Mon, May 4, 7:56 PM
To Antonio Badia
My motivation in 2005 for suggesting Wikipedia as the corpus for The Hutter Prize For Lossless Compression of Human Knowledge was to factor out bias in Wikipedia, and generate latent identities responsible for that bias. Therefore the recent surge of interest in Algorithmic Bias has left me looking for those who approach the topic from an information theoretic perspective.
That's how I found "The Information Manifold: Why Computers Can't Solve Algorithmic Bias and Fake News".
The importance of this topic is hard to exaggerate. I was one of the earliest (1982) prognosticators of what has now emerged as "The Trump Phenomenon":
There is a tremendous danger that careless promotion of deregulation will be dogmatically (or purposefully) extended to the point that there may form an unregulated monopoly over the information replicated across the nation-wide videotex network, now underdevelopment. If this happens, the prophecies of a despotic, "cashless-society" are quite likely to become a reality. My opinion is that this nightmare will eventually be realized but not before the American pioneers have had a chance to reach each other and organize. I base this hope on the fact that the first people to participate in the videotex network will represent some of the most pioneering of Americans, since videotex is a new "territory".
I predicted, then, that the response could be a potentially disastrous imposition of monopolistic censorship. That's why I approach the topic more seriously and with greater prescience than the vast majority of recognized experts in the field. To wit, this censorship is now placing the West on the precipice of the modern equivalent of The Thirty Years War that killed upwards of 20% of the population, ending in The Peace of Westphalia.
It is with this grave perspective that I bring to your attention an omission in your otherwise admirable information theoretic ansatz.
Bias (and fakery) is generated by suboptimal models of the world. Our task, in service of truth, is to find the optimal model given the limited intelligence and data at our disposal.
What the late Ray Solomonoff proved was that if an algorithm generates the world we measure, the smallest program that outputs all of those measurements, provides optimal predictions about the world. There are 3 critiques some may level at this approach to optimal model selection:
- It is not provable that the world is generated by an algorithm.

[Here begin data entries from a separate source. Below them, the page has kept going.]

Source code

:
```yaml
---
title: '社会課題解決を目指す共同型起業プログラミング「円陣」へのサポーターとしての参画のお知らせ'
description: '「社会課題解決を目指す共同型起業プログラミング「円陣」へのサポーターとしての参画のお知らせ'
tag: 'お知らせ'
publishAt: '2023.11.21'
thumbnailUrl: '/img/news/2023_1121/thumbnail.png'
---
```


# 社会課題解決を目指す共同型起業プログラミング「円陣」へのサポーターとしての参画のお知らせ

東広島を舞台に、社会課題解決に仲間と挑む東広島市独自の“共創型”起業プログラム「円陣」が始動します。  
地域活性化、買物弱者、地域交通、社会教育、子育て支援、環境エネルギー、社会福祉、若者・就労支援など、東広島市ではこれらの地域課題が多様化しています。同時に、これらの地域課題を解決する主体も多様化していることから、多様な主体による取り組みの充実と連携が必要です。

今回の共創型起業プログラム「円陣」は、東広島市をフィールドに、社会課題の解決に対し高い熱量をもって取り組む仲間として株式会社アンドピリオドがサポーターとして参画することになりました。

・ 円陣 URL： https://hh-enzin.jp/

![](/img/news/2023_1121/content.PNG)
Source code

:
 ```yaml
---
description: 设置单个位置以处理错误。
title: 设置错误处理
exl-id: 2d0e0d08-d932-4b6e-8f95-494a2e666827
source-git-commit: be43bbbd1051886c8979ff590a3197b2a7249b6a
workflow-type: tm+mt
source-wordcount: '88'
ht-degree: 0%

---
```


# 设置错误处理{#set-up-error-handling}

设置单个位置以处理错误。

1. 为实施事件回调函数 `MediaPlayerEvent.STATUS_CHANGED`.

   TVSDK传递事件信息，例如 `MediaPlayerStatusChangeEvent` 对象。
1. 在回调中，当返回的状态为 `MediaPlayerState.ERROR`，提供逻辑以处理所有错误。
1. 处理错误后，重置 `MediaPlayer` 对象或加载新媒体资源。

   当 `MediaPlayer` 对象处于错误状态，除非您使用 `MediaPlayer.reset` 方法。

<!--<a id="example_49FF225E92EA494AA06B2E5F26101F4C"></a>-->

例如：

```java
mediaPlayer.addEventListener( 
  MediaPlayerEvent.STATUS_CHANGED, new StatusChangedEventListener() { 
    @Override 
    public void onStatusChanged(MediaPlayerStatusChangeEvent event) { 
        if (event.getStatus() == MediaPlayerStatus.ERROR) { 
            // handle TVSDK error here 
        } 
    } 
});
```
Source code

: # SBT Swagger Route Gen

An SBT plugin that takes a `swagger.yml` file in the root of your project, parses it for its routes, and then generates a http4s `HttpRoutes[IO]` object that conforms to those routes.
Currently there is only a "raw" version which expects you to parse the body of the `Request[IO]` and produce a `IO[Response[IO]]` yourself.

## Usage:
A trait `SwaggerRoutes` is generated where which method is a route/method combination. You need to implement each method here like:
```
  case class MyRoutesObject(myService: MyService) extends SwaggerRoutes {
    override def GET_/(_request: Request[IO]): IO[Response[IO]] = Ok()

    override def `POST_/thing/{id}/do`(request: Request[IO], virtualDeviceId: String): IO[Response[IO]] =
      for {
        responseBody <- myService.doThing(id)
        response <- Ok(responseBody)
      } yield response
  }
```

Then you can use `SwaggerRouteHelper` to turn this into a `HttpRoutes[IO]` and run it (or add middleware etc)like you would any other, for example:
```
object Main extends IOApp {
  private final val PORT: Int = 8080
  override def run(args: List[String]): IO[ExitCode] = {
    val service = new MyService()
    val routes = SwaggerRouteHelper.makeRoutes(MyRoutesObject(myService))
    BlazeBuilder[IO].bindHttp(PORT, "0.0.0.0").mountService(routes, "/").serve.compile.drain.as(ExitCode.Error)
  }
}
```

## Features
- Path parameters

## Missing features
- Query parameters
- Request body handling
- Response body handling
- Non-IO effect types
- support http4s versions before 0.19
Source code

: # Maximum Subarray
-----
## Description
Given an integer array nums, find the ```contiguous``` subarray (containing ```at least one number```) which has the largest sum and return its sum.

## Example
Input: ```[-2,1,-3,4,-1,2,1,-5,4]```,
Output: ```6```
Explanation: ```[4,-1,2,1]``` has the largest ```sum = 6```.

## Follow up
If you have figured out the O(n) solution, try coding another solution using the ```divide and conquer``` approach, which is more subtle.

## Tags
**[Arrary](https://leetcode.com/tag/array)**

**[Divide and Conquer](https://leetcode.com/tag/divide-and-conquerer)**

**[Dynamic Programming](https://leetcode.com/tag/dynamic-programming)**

- Since a given program cannot be proven the smallest capable of outputting the measurements, it cannot be proven optimal.
- Since not all measurements are available in a single corpus, some selection process must take place and this selection may bias the data itself.

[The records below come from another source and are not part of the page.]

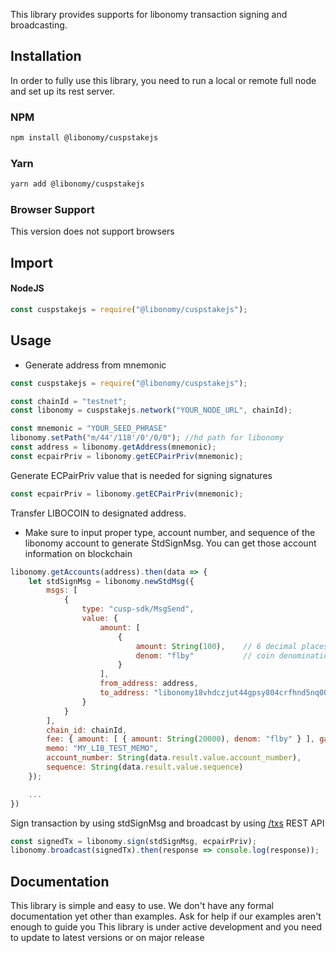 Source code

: 
This library provides supports for libonomy transaction signing and broadcasting. 
## Installation

In order to fully use this library, you need to run a local or remote full node and set up its rest server.
### NPM

```bash
npm install @libonomy/cuspstakejs
```

### Yarn

```bash
yarn add @libonomy/cuspstakejs
```

### Browser Support

This version does not support browsers

## Import 

#### NodeJS

```js
const cuspstakejs = require("@libonomy/cuspstakejs");
```

## Usage
- Generate address from mnemonic 
```js
const cuspstakejs = require("@libonomy/cuspstakejs");

const chainId = "testnet";
const libonomy = cuspstakejs.network("YOUR_NODE_URL", chainId);

const mnemonic = "YOUR_SEED_PHRASE"
libonomy.setPath("m/44'/118'/0'/0/0"); //hd path for libonomy
const address = libonomy.getAddress(mnemonic);
const ecpairPriv = libonomy.getECPairPriv(mnemonic);
```

Generate ECPairPriv value that is needed for signing signatures
```js
const ecpairPriv = libonomy.getECPairPriv(mnemonic);
```

Transfer LIBOCOIN to designated address. 
* Make sure to input proper type, account number, and sequence of the libonomy account to generate StdSignMsg. You can get those account information on blockchain 
```js
libonomy.getAccounts(address).then(data => {
	let stdSignMsg = libonomy.newStdMsg({
		msgs: [
			{
				type: "cusp-sdk/MsgSend",
				value: {
					amount: [
						{
							amount: String(100), 	// 6 decimal places ( 1 LBY = 1000000flby)
							denom: "flby"           // coin denomination is flby
						}
					],
					from_address: address,
					to_address: "libonomy18vhdczjut44gpsy804crfhnd5nq003nz0nf20v"
				}
			}
		],
		chain_id: chainId,
		fee: { amount: [ { amount: String(20000), denom: "flby" } ], gas: String(200000) },
		memo: "MY_LIB_TEST_MEMO",
		account_number: String(data.result.value.account_number),
		sequence: String(data.result.value.sequence)
	});

	...
})
```

Sign transaction by using stdSignMsg and broadcast by using [/txs](https://YOUR_NODE_URL/txs) REST API
```js
const signedTx = libonomy.sign(stdSignMsg, ecpairPriv);
libonomy.broadcast(signedTx).then(response => console.log(response));
```

## Documentation

This library is simple and easy to use. We don't have any formal documentation yet other than examples. Ask for help if our examples aren't enough to guide you
This library is under active development and you need to update to latest versions or on major release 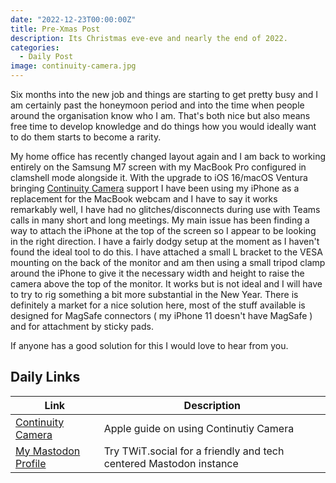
 ```yaml
---
date: "2022-12-23T00:00:00Z"
title: Pre-Xmas Post
description: Its Christmas eve-eve and nearly the end of 2022.
categories:
  - Daily Post
image: continuity-camera.jpg
---
```

Six months into the new job and things are starting to get pretty busy and I am certainly past the honeymoon period and into the time when people around the organisation know who I am. That's both nice but also means free time to develop knowledge and do things how you would ideally want to do them starts to become a rarity.

My home office has recently changed layout again and I am back to working entirely on the Samsung M7 screen with my MacBook Pro configured in clamshell mode alongside it. With the upgrade to iOS 16/macOS Ventura bringing [Continuity Camera](https://support.apple.com/en-us/HT213244) support I have been using my iPhone as a replacement for the MacBook webcam and I have to say it works remarkably well, I have had no glitches/disconnects during use with Teams calls in many short and long meetings. My main issue has been finding a way to attach the iPhone at the top of the screen so I appear to be looking in the right direction. I have a fairly dodgy setup at the moment as I haven't found the ideal tool to do this. I have attached a small L bracket to the VESA mounting on the back of the monitor and am then using a small tripod clamp around the iPhone to give it the necessary width and height to raise the camera above the top of the monitor. It works but is not ideal and I will have to try to rig something a bit more substantial in the New Year. There is definitely a market for a nice solution here, most of the stuff available is designed for MagSafe connectors ( my iPhone 11 doesn't have MagSafe ) and for attachment by sticky pads.

If anyone has a good solution for this I would love to hear from you.

## Daily Links

|Link|Description|
|--------|----|
|[Continuity Camera](https://support.apple.com/en-us/HT213244)| Apple guide on using Continutiy Camera |
|[My Mastodon Profile](https://twit.social/@ukmac)|Try TWiT.social for a friendly and tech centered Mastodon instance|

#1 is facile since all engineering (including social engineering entailed by dealing with bias and fake news) more or less formally calculates predicted outcomes.

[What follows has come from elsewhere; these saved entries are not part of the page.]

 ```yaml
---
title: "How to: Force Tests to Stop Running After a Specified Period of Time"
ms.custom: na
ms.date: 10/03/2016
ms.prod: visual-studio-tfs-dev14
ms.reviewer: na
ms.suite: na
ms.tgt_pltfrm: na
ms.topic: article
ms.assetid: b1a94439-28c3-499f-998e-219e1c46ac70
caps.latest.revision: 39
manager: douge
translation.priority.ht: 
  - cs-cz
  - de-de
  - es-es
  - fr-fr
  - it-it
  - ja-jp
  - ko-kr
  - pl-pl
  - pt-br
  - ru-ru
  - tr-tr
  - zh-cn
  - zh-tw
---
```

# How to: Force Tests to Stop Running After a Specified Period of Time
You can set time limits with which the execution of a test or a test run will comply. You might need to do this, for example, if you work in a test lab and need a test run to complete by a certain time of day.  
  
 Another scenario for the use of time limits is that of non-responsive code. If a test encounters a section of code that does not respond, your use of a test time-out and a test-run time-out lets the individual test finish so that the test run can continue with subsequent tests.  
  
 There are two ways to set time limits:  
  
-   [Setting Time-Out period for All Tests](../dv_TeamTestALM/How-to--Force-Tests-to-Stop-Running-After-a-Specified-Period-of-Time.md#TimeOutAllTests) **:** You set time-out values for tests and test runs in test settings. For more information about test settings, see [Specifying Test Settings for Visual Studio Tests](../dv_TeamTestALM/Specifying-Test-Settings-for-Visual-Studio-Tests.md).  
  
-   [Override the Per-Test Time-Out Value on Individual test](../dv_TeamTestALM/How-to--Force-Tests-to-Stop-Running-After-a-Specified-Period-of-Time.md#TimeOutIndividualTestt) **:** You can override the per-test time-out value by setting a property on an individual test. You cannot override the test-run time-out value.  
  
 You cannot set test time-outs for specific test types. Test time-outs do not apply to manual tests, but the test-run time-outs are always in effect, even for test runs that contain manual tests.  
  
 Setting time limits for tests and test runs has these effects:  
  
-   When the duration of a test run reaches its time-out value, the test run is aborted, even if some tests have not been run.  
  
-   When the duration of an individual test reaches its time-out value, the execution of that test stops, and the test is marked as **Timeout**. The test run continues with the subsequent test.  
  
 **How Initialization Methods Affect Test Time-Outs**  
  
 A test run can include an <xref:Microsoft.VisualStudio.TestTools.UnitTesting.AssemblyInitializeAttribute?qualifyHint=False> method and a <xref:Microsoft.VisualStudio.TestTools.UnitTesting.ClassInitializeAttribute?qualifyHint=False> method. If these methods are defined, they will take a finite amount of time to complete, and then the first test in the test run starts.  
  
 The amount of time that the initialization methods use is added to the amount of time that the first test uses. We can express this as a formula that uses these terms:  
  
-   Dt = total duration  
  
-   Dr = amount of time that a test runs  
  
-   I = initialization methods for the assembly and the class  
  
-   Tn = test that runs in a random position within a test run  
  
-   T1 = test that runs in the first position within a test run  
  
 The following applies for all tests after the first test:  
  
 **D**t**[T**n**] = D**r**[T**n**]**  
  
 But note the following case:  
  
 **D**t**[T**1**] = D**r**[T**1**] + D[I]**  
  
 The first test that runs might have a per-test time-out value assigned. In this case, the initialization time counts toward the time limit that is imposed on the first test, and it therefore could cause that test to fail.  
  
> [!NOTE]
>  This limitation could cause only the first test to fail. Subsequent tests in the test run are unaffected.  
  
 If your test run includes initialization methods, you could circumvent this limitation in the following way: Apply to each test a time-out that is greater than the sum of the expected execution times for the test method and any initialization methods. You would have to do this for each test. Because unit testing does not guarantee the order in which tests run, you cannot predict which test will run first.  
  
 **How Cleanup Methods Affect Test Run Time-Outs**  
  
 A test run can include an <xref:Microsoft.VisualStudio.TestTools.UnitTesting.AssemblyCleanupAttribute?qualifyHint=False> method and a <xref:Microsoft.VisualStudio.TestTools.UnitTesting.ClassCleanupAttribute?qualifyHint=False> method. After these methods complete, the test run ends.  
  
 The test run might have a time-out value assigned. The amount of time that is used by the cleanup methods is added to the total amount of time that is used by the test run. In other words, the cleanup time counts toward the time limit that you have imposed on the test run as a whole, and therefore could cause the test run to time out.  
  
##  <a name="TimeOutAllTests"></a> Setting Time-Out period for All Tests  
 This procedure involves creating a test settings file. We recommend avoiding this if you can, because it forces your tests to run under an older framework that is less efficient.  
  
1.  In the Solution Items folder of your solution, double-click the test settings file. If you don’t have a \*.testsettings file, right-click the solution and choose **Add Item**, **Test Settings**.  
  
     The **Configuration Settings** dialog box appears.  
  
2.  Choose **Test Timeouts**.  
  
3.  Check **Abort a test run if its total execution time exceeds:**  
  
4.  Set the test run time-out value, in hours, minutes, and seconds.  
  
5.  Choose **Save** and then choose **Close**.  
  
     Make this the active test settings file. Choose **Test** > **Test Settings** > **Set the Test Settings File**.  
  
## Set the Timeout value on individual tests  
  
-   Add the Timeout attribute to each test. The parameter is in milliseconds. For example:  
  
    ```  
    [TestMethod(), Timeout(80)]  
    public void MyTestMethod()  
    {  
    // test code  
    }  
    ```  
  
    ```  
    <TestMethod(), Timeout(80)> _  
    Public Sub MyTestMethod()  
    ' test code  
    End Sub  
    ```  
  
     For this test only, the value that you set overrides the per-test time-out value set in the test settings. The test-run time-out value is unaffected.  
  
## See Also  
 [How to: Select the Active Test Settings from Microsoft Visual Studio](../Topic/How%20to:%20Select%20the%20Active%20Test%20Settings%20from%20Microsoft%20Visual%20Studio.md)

#2 Although I can appeal to the long history of science that, for whatever reason, finds this heuristic convincing and although I can appeal to authorities you likely respect (Minsky and Chomsky who considers Minsky the authority in this regard) on this exact issue, as well as recent authoritative articles with increasing acceptance, I'll simply state that any program that outputs all prior measurements is under increasing constraints as its size decreases. These constraints narrow down the range of universes in which its predictions may be true. This is the essence of information in that information constrains possibilities.
#3 In addition to the search for unbiased truth ('is"), a plausible universal value we might agree on ("ought") is that avoiding a modern version of The Thirty Years War is highly desirable. To the degree that various parties claim a given corpus is biased, they presumably have reasons that can be backed up by observations. A simple example might be set of measurements showing that water freezes at 1C and boils at 101C. Claims that these measurements are biased are based on data from other measurements, and not just of temperature, but of any of a variety of physical phenomena that provide an overcomplete basis set, triangulating on a model of the world that reifies a latent identity, the thermometer in question, and a correction which, when applied to its measurements, bring it into consilience.
Note that #3 accomplishes precisely what I wished to accomplish in suggesting not just Wikipedia, but its change log, as the corpus to Marcus Hutter. I wanted to identify the culprits responsible for information sabotage. However, since the change log was too large for impoverished but gifted programmers around the world to handle with the computers available at that time, I demurred, accepting that latent identities would have to emerge from the competition.
The Hutter Prize is a small, but essential, step toward an unbiased model of digital content. The funding for the Hutter Prize should be orders of magnitude larger than it is not only because of the urgen need for such a model, and not only because the simple and rigorously justifiable model selection criterion of a single figure of merit, size, reduces the potential for motivated argumentation, but because no money is paid out without proportionate improvement in the resulting model. This stands in contrast to the vast sums now being paid to deal with a lack of reliable information -- sums paid for techniques that frequently pour gasoline on the fire of bias.
-- Jim Bowery, Hutter Prize Judging Committee Member
PS: I want to make clear that my motives are different from Marcus Hutter's motives. In his recent expansion of the scope and size of the prize, he changed the rules to discourage manual model creation and encourage automatic model generation. As senior scientist at DeepMind (and PhD advisor to its founders) this is, in effect, his job. In the original rules I had strongly advocated that a prize entry need consist only of a compressed corpus so that human beliefs could make direct contributions in the form of large scale production systems whose rules could serve as search heuristics for optimal models.